→ Task description:
Check each line below for the word "from", and copy those that have it.

→ Records provided:
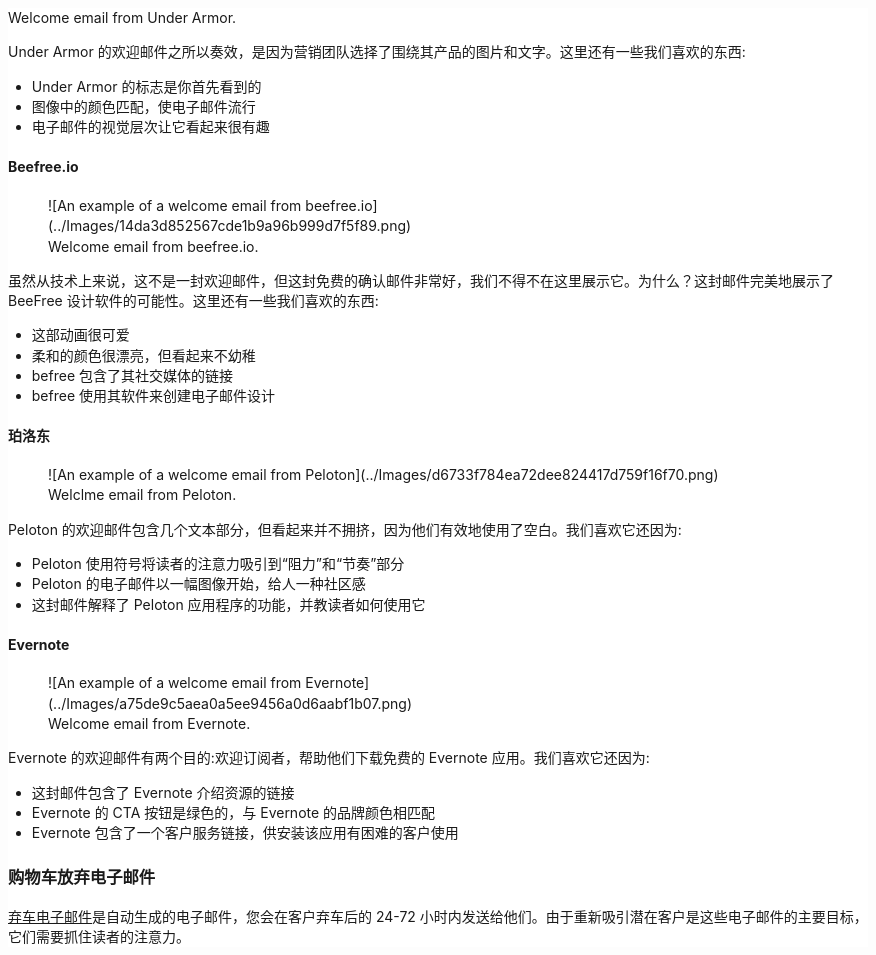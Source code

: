 <figcaption class="wp-caption-text">Welcome email from Under Armor.</figcaption>

</figure>

Under Armor 的欢迎邮件之所以奏效，是因为营销团队选择了围绕其产品的图片和文字。这里还有一些我们喜欢的东西:

*   Under Armor 的标志是你首先看到的
*   图像中的颜色匹配，使电子邮件流行
*   电子邮件的视觉层次让它看起来很有趣

#### Beefree.io

<figure style="width: 680px" class="wp-caption aligncenter">![An example of a welcome email from beefree.io](../Images/14da3d852567cde1b9a96b999d7f5f89.png)

<figcaption class="wp-caption-text">Welcome email from beefree.io.</figcaption>

</figure>

虽然从技术上来说，这不是一封欢迎邮件，但这封免费的确认邮件非常好，我们不得不在这里展示它。为什么？这封邮件完美地展示了 BeeFree 设计软件的可能性。这里还有一些我们喜欢的东西:

*   这部动画很可爱
*   柔和的颜色很漂亮，但看起来不幼稚
*   befree 包含了其社交媒体的链接
*   befree 使用其软件来创建电子邮件设计

#### 珀洛东

<figure style="width: 1017px" class="wp-caption aligncenter">![An example of a welcome email from Peloton](../Images/d6733f784ea72dee824417d759f16f70.png)

<figcaption class="wp-caption-text">Welclme email from Peloton.</figcaption>

</figure>

Peloton 的欢迎邮件包含几个文本部分，但看起来并不拥挤，因为他们有效地使用了空白。我们喜欢它还因为:

*   Peloton 使用符号将读者的注意力吸引到“阻力”和“节奏”部分
*   Peloton 的电子邮件以一幅图像开始，给人一种社区感
*   这封邮件解释了 Peloton 应用程序的功能，并教读者如何使用它

#### Evernote

<figure style="width: 680px" class="wp-caption aligncenter">![An example of a welcome email from Evernote](../Images/a75de9c5aea0a5ee9456a0d6aabf1b07.png)

<figcaption class="wp-caption-text">Welcome email from Evernote.</figcaption>

</figure>

Evernote 的欢迎邮件有两个目的:欢迎订阅者，帮助他们下载免费的 Evernote 应用。我们喜欢它还因为:

*   这封邮件包含了 Evernote 介绍资源的链接
*   Evernote 的 CTA 按钮是绿色的，与 Evernote 的品牌颜色相匹配
*   Evernote 包含了一个客户服务链接，供安装该应用有困难的客户使用

### 购物车放弃电子邮件

[弃车电子邮件](https://kinsta.com/blog/abandoned-cart-email/)是自动生成的电子邮件，您会在客户弃车后的 24-72 小时内发送给他们。由于重新吸引潜在客户是这些电子邮件的主要目标，它们需要抓住读者的注意力。
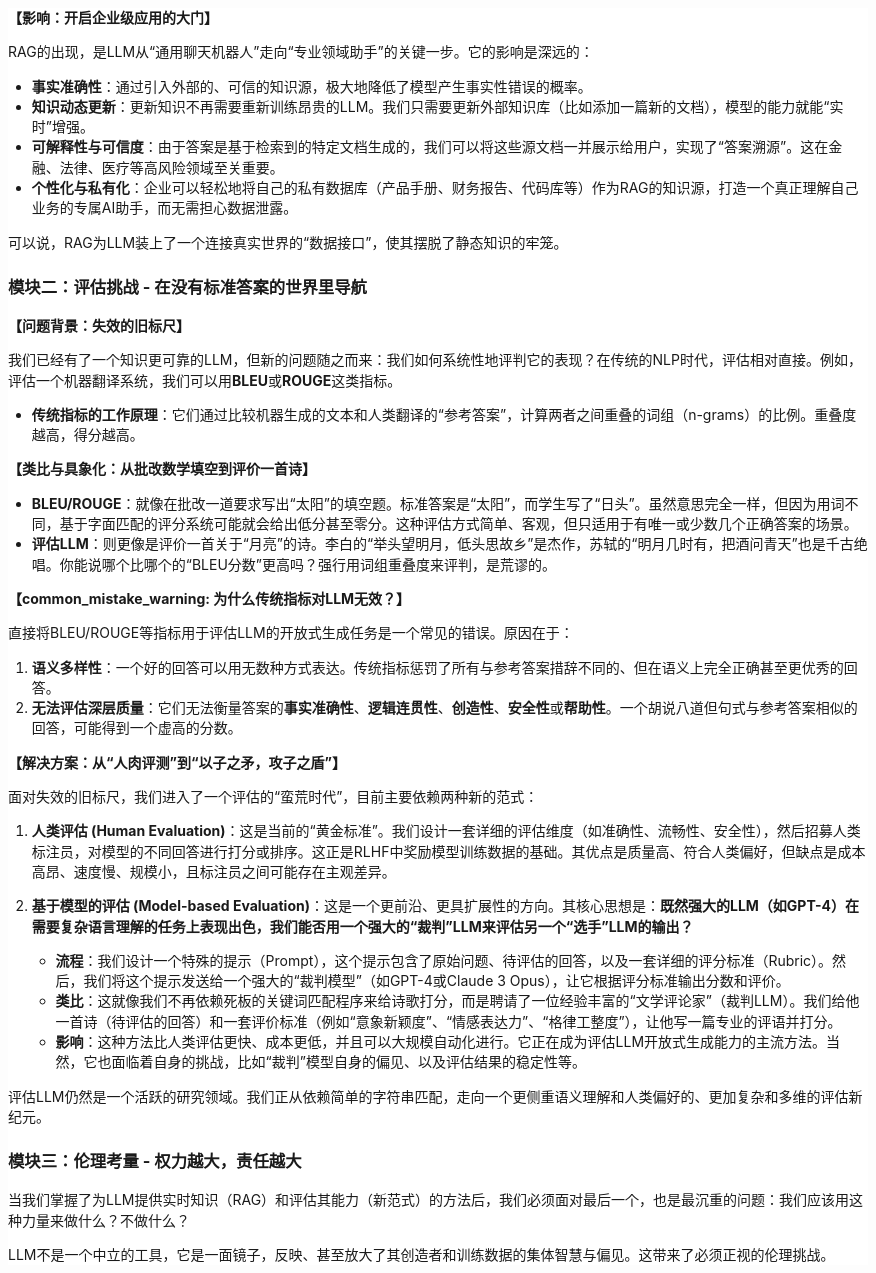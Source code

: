 **【影响：开启企业级应用的大门】**

RAG的出现，是LLM从“通用聊天机器人”走向“专业领域助手”的关键一步。它的影响是深远的：

*   **事实准确性**：通过引入外部的、可信的知识源，极大地降低了模型产生事实性错误的概率。
*   **知识动态更新**：更新知识不再需要重新训练昂贵的LLM。我们只需要更新外部知识库（比如添加一篇新的文档），模型的能力就能“实时”增强。
*   **可解释性与可信度**：由于答案是基于检索到的特定文档生成的，我们可以将这些源文档一并展示给用户，实现了“答案溯源”。这在金融、法律、医疗等高风险领域至关重要。
*   **个性化与私有化**：企业可以轻松地将自己的私有数据库（产品手册、财务报告、代码库等）作为RAG的知识源，打造一个真正理解自己业务的专属AI助手，而无需担心数据泄露。

可以说，RAG为LLM装上了一个连接真实世界的“数据接口”，使其摆脱了静态知识的牢笼。

### 模块二：评估挑战 - 在没有标准答案的世界里导航

**【问题背景：失效的旧标尺】**

我们已经有了一个知识更可靠的LLM，但新的问题随之而来：我们如何系统性地评判它的表现？在传统的NLP时代，评估相对直接。例如，评估一个机器翻译系统，我们可以用**BLEU**或**ROUGE**这类指标。

*   **传统指标的工作原理**：它们通过比较机器生成的文本和人类翻译的“参考答案”，计算两者之间重叠的词组（n-grams）的比例。重叠度越高，得分越高。

**【类比与具象化：从批改数学填空到评价一首诗】**

*   **BLEU/ROUGE**：就像在批改一道要求写出“太阳”的填空题。标准答案是“太阳”，而学生写了“日头”。虽然意思完全一样，但因为用词不同，基于字面匹配的评分系统可能就会给出低分甚至零分。这种评估方式简单、客观，但只适用于有唯一或少数几个正确答案的场景。
*   **评估LLM**：则更像是评价一首关于“月亮”的诗。李白的“举头望明月，低头思故乡”是杰作，苏轼的“明月几时有，把酒问青天”也是千古绝唱。你能说哪个比哪个的“BLEU分数”更高吗？强行用词组重叠度来评判，是荒谬的。

**【common_mistake_warning: 为什么传统指标对LLM无效？】**

直接将BLEU/ROUGE等指标用于评估LLM的开放式生成任务是一个常见的错误。原因在于：
1.  **语义多样性**：一个好的回答可以用无数种方式表达。传统指标惩罚了所有与参考答案措辞不同的、但在语义上完全正确甚至更优秀的回答。
2.  **无法评估深层质量**：它们无法衡量答案的**事实准确性**、**逻辑连贯性**、**创造性**、**安全性**或**帮助性**。一个胡说八道但句式与参考答案相似的回答，可能得到一个虚高的分数。

**【解决方案：从“人肉评测”到“以子之矛，攻子之盾”】**

面对失效的旧标尺，我们进入了一个评估的“蛮荒时代”，目前主要依赖两种新的范式：

1.  **人类评估 (Human Evaluation)**：这是当前的“黄金标准”。我们设计一套详细的评估维度（如准确性、流畅性、安全性），然后招募人类标注员，对模型的不同回答进行打分或排序。这正是RLHF中奖励模型训练数据的基础。其优点是质量高、符合人类偏好，但缺点是成本高昂、速度慢、规模小，且标注员之间可能存在主观差异。

2.  **基于模型的评估 (Model-based Evaluation)**：这是一个更前沿、更具扩展性的方向。其核心思想是：**既然强大的LLM（如GPT-4）在需要复杂语言理解的任务上表现出色，我们能否用一个强大的“裁判”LLM来评估另一个“选手”LLM的输出？**

    *   **流程**：我们设计一个特殊的提示（Prompt），这个提示包含了原始问题、待评估的回答，以及一套详细的评分标准（Rubric）。然后，我们将这个提示发送给一个强大的“裁判模型”（如GPT-4或Claude 3 Opus），让它根据评分标准输出分数和评价。
    *   **类比**：这就像我们不再依赖死板的关键词匹配程序来给诗歌打分，而是聘请了一位经验丰富的“文学评论家”（裁判LLM）。我们给他一首诗（待评估的回答）和一套评价标准（例如“意象新颖度”、“情感表达力”、“格律工整度”），让他写一篇专业的评语并打分。
    *   **影响**：这种方法比人类评估更快、成本更低，并且可以大规模自动化进行。它正在成为评估LLM开放式生成能力的主流方法。当然，它也面临着自身的挑战，比如“裁判”模型自身的偏见、以及评估结果的稳定性等。

评估LLM仍然是一个活跃的研究领域。我们正从依赖简单的字符串匹配，走向一个更侧重语义理解和人类偏好的、更加复杂和多维的评估新纪元。

### 模块三：伦理考量 - 权力越大，责任越大

当我们掌握了为LLM提供实时知识（RAG）和评估其能力（新范式）的方法后，我们必须面对最后一个，也是最沉重的问题：我们应该用这种力量来做什么？不做什么？

LLM不是一个中立的工具，它是一面镜子，反映、甚至放大了其创造者和训练数据的集体智慧与偏见。这带来了必须正视的伦理挑战。
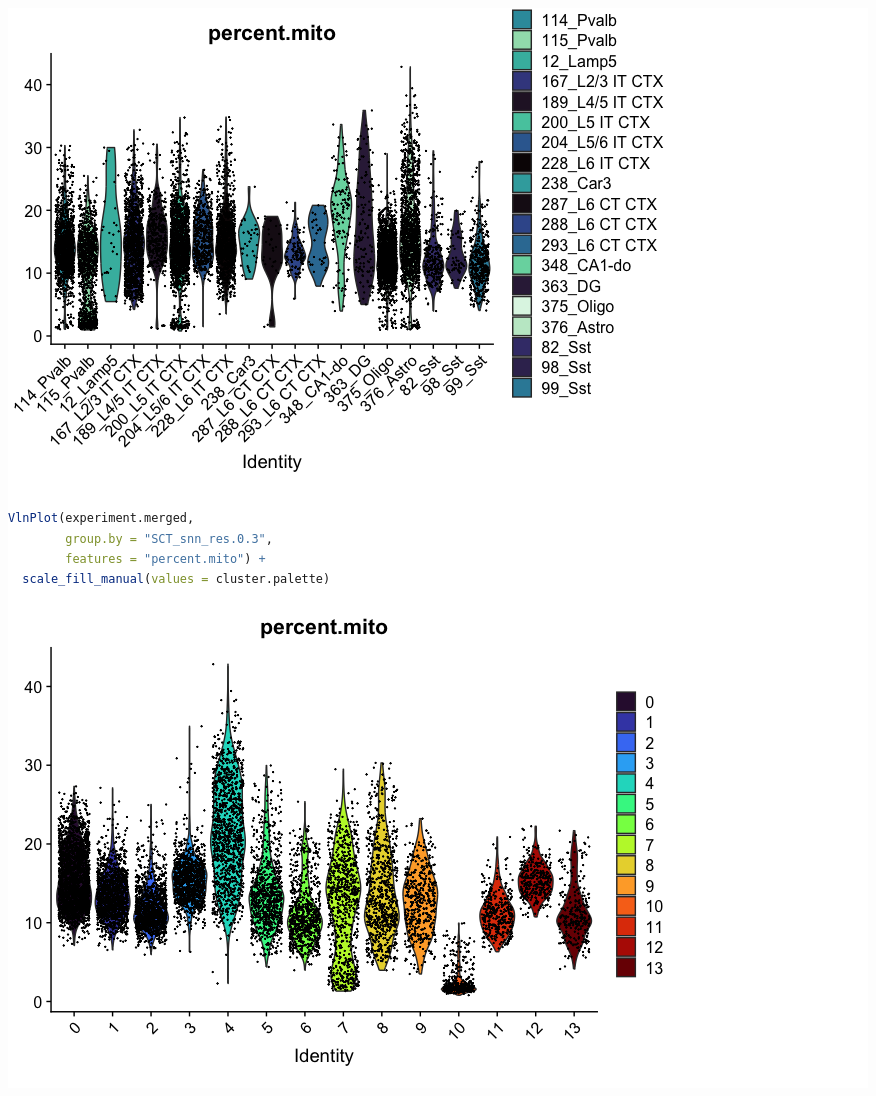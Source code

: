 ![](spatial_analysis_files/figure-html/unnamed-chunk-2-1.png)

```r
VlnPlot(experiment.merged,
        group.by = "SCT_snn_res.0.3",
        features = "percent.mito") +
  scale_fill_manual(values = cluster.palette)
```

![](spatial_analysis_files/figure-html/unnamed-chunk-2-2.png)
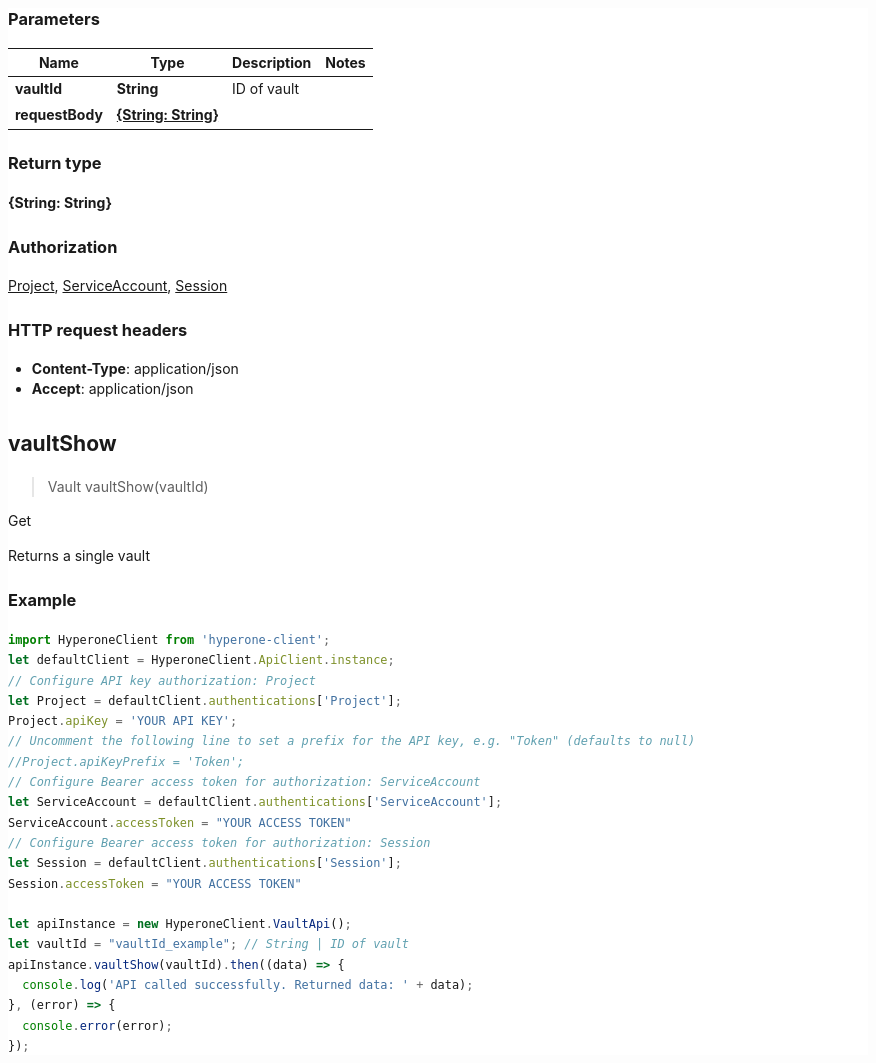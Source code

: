 ### Parameters


Name | Type | Description  | Notes
------------- | ------------- | ------------- | -------------
 **vaultId** | **String**| ID of vault | 
 **requestBody** | [**{String: String}**](String.md)|  | 

### Return type

**{String: String}**

### Authorization

[Project](../README.md#Project), [ServiceAccount](../README.md#ServiceAccount), [Session](../README.md#Session)

### HTTP request headers

- **Content-Type**: application/json
- **Accept**: application/json


## vaultShow

> Vault vaultShow(vaultId)

Get

Returns a single vault

### Example

```javascript
import HyperoneClient from 'hyperone-client';
let defaultClient = HyperoneClient.ApiClient.instance;
// Configure API key authorization: Project
let Project = defaultClient.authentications['Project'];
Project.apiKey = 'YOUR API KEY';
// Uncomment the following line to set a prefix for the API key, e.g. "Token" (defaults to null)
//Project.apiKeyPrefix = 'Token';
// Configure Bearer access token for authorization: ServiceAccount
let ServiceAccount = defaultClient.authentications['ServiceAccount'];
ServiceAccount.accessToken = "YOUR ACCESS TOKEN"
// Configure Bearer access token for authorization: Session
let Session = defaultClient.authentications['Session'];
Session.accessToken = "YOUR ACCESS TOKEN"

let apiInstance = new HyperoneClient.VaultApi();
let vaultId = "vaultId_example"; // String | ID of vault
apiInstance.vaultShow(vaultId).then((data) => {
  console.log('API called successfully. Returned data: ' + data);
}, (error) => {
  console.error(error);
});

```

→ Reply:
: <figcaption class="wp-caption-text">Welcome email from Under Armor.</figcaption>
<figure style="width: 680px" class="wp-caption aligncenter">![An example of a welcome email from beefree.io](../Images/14da3d852567cde1b9a96b999d7f5f89.png)
<figcaption class="wp-caption-text">Welcome email from beefree.io.</figcaption>
<figure style="width: 1017px" class="wp-caption aligncenter">![An example of a welcome email from Peloton](../Images/d6733f784ea72dee824417d759f16f70.png)
<figcaption class="wp-caption-text">Welclme email from Peloton.</figcaption>
<figure style="width: 680px" class="wp-caption aligncenter">![An example of a welcome email from Evernote](../Images/a75de9c5aea0a5ee9456a0d6aabf1b07.png)
<figcaption class="wp-caption-text">Welcome email from Evernote.</figcaption>
import HyperoneClient from 'hyperone-client';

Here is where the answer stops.